Paper ID: 1568 Title: Adversarial Prediction Games for Multivariate Losses
Current Reviews

Submitted by Assigned_Reviewer_1

Q1: Comments to author(s). First provide a summary of the paper, and then address the following criteria: Quality, clarity, originality and significance. (For detailed reviewing guidelines, see http://nips.cc/PaperInformation/ReviewerInstructions)
The approach presented in this paper - adversarial learning under multivariate performance measures - seems very interesting and original. The presentation is very clear and appropriately gradual also for a reader like myself who was new to the framework. The method is intriguing in its own right; in addition, the experimental results show that, with appropriate design choices, it can outperform structural SVM.

In my opinion, the paper could be published as is. I just add some comments that should help its readability for a broader audience:

1. It is true that the paper addresses a "structured prediction" problem. This is because the use of multivariate performance measures "couples" the samples even if they are i.i.d.. However, it seems to me that in the literature the term "structured prediction" is universally understood as the structuring of the output labels, i.e., feature functions which factorise over graphs, trees and the like. The paper does not address this case. In fact, the 2005 paper from Thorsten Joachims does not use "structured" or "structural" in the title. I therefore (warmly) suggest changing the title of this paper to something like "Adversarial learning under multivariate losses". The possible structuring of the feature functions can be mentioned in the body.

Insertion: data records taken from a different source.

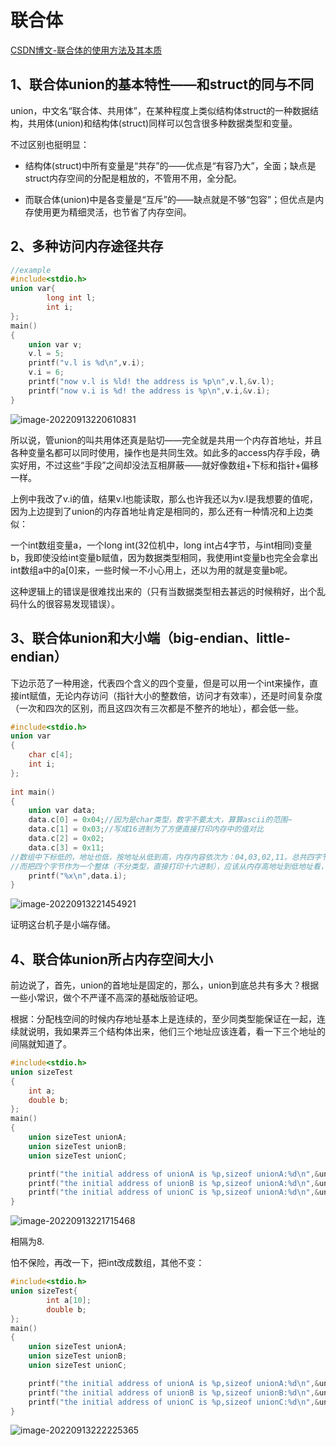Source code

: # 联合体

[CSDN博文-联合体的使用方法及其本质](https://blog.csdn.net/huqinweI987/article/details/23597091?ops_request_misc=%257B%2522request%255Fid%2522%253A%2522166307334016782248587632%2522%252C%2522scm%2522%253A%252220140713.130102334.pc%255Fall.%2522%257D&request_id=166307334016782248587632&biz_id=0&utm_medium=distribute.pc_search_result.none-task-blog-2~all~first_rank_ecpm_v1~hot_rank-1-23597091-null-null.142^v47^pc_rank_34_queryrelevant25,201^v3^control&utm_term=%E8%81%94%E5%90%88%E4%BD%93%E7%9A%84%E5%A4%A7%E5%B0%8F&spm=1018.2226.3001.4187)

## 1、联合体union的基本特性——和struct的同与不同

union，中文名“联合体、共用体”，在某种程度上类似结构体struct的一种数据结构，共用体(union)和结构体(struct)同样可以包含很多种数据类型和变量。

不过区别也挺明显：

- 结构体(struct)中所有变量是“共存”的——优点是“有容乃大”，全面；缺点是struct内存空间的分配是粗放的，不管用不用，全分配。

- 而联合体(union)中是各变量是“互斥”的——缺点就是不够“包容”；但优点是内存使用更为精细灵活，也节省了内存空间。



## 2、多种访问内存途径共存

```C
//example
#include<stdio.h>
union var{
        long int l;
        int i;
};
main()
{
    union var v;
    v.l = 5;
    printf("v.l is %d\n",v.i);
    v.i = 6;
    printf("now v.l is %ld! the address is %p\n",v.l,&v.l);
    printf("now v.i is %d! the address is %p\n",v.i,&v.i);
} 
```

![image-20220913220610831](https://pic-1304959529.cos.ap-guangzhou.myqcloud.com/DB/202209132206899.png)

所以说，管union的叫共用体还真是贴切——完全就是共用一个内存首地址，并且各种变量名都可以同时使用，操作也是共同生效。如此多的access内存手段，确实好用，不过这些“手段”之间却没法互相屏蔽——就好像数组+下标和指针+偏移一样。

上例中我改了v.i的值，结果v.l也能读取，那么也许我还以为v.l是我想要的值呢，因为上边提到了union的内存首地址肯定是相同的，那么还有一种情况和上边类似：

一个int数组变量a，一个long int(32位机中，long int占4字节，与int相同)变量b，我即使没给int变量b赋值，因为数据类型相同，我使用int变量b也完全会拿出int数组a中的a[0]来，一些时候一不小心用上，还以为用的就是变量b呢。

这种逻辑上的错误是很难找出来的（只有当数据类型相去甚远的时候稍好，出个乱码什么的很容易发现错误）。



## 3、联合体union和大小端（big-endian、little-endian）

下边示范了一种用途，代表四个含义的四个变量，但是可以用一个int来操作，直接int赋值，无论内存访问（指针大小的整数倍，访问才有效率），还是时间复杂度（一次和四次的区别，而且这四次有三次都是不整齐的地址），都会低一些。



```cpp
#include<stdio.h>
union var
{
    char c[4];
    int i;
};
 
int main()
{
    union var data;
    data.c[0] = 0x04;//因为是char类型，数字不要太大，算算ascii的范围~
    data.c[1] = 0x03;//写成16进制为了方便直接打印内存中的值对比
    data.c[2] = 0x02;
    data.c[3] = 0x11;
//数组中下标低的，地址也低，按地址从低到高，内存内容依次为：04,03,02,11。总共四字节！
//而把四个字节作为一个整体（不分类型，直接打印十六进制），应该从内存高地址到低地址看，0x11020304，低位04放在低地址上。
    printf("%x\n",data.i);
}
```

 ![image-20220913221454921](https://pic-1304959529.cos.ap-guangzhou.myqcloud.com/DB/202209132214956.png)

证明这台机子是小端存储。

## 4、联合体union所占内存空间大小

前边说了，首先，union的首地址是固定的，那么，union到底总共有多大？根据一些小常识，做个不严谨不高深的基础版验证吧。

根据：分配栈空间的时候内存地址基本上是连续的，至少同类型能保证在一起，连续就说明，我如果弄三个结构体出来，他们三个地址应该连着，看一下三个地址的间隔就知道了。

```C
#include<stdio.h>
union sizeTest
{
    int a;
    double b;
};
main()
{
    union sizeTest unionA;
    union sizeTest unionB;
    union sizeTest unionC;

    printf("the initial address of unionA is %p,sizeof unionA:%d\n",&unionA,sizeof(unionA));
    printf("the initial address of unionB is %p,sizeof unionA:%d\n",&unionB,sizeof(unionA));
    printf("the initial address of unionC is %p,sizeof unionA:%d\n",&unionC,sizeof(unionA));
}
```

 ![image-20220913221715468](https://pic-1304959529.cos.ap-guangzhou.myqcloud.com/DB/202209132217504.png)

相隔为8.

怕不保险，再改一下，把int改成数组，其他不变：

```cpp
#include<stdio.h>
union sizeTest{
        int a[10];
        double b;
};
main()
{
    union sizeTest unionA;
    union sizeTest unionB;
    union sizeTest unionC;

    printf("the initial address of unionA is %p,sizeof unionA:%d\n",&unionA,sizeof(unionA));
    printf("the initial address of unionB is %p,sizeof unionB:%d\n",&unionB,sizeof(unionB));
    printf("the initial address of unionC is %p,sizeof unionC:%d\n",&unionC,sizeof(unionC));
}
```

 ![image-20220913222225365](https://pic-1304959529.cos.ap-guangzhou.myqcloud.com/DB/202209132222416.png)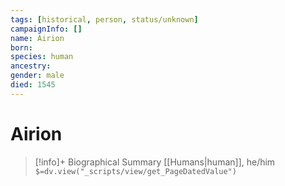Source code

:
 ```yaml
---
tags: [historical, person, status/unknown]
campaignInfo: []
name: Airion
born:
species: human
ancestry:
gender: male
died: 1545
---
```

# Airion
>[!info]+ Biographical Summary
>[[Humans|human]], he/him
>`$=dv.view("_scripts/view/get_PageDatedValue")`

2. On a similar rationale, it took me a bit to map the word "score" as used in the paper to the "performance measure" (although it is clearly stated at lines 062-063). It is just not very intuitive since most people associate "score" with \theta * \phi(x,y). Why not change word "score" to "perf"? Then, loss becomes 1 - perf.

3. Table 1 is really a boon since it allowed me to grasp the technique. It would help to say explicitly that, here, \check{y} is the prediction and \hat{y} acts as the ground truth.

4. I find the justification for eq. (7) too brief. Please add some passages to explain how the l.h.s. in the constraint becomes like this. In addition: I think \tilde{P}(x) should be removed.

5. In section 3.5, before the gradient in \theta, please write the complete objective with a brief explanation.

Only typo found: p.6, line 362: "demonstate"
This paper presents a learning framework for multivariate performance measures (e.g., precision at k, F1 score etc) based on an "adversarial formulation for classification" (i.e., a two-player game aiming at an equilibrium distribution). The primary reference is a paper recently published at UAI 2015 (i.e., reference [1]). The main contribution of this follow-up paper is a substantial extension for various multivariate performance measures for prediction and ranking.

The main term of comparison for the proposed approach is maximum-margin/cutting plane training for the same performance measures. A range of experimental results show that the proposed technique is competitive and can outperform SSVM in a number of cases.

I believe this paper is very interesting, well written and very original and I definitely recommend it for acceptance.

Submitted by Assigned_Reviewer_2

Q1: Comments to author(s). First provide a summary of the paper, and then address the following criteria: Quality, clarity, originality and significance. (For detailed reviewing guidelines, see http://nips.cc/PaperInformation/ReviewerInstructions)
line 95: "losses are often not convex" - the losses considered here are functions over a discrete domain - convexity is probably not the right word here.
The paper proposes a game theoretic approach to multi-label prediction with non-decomposable losses.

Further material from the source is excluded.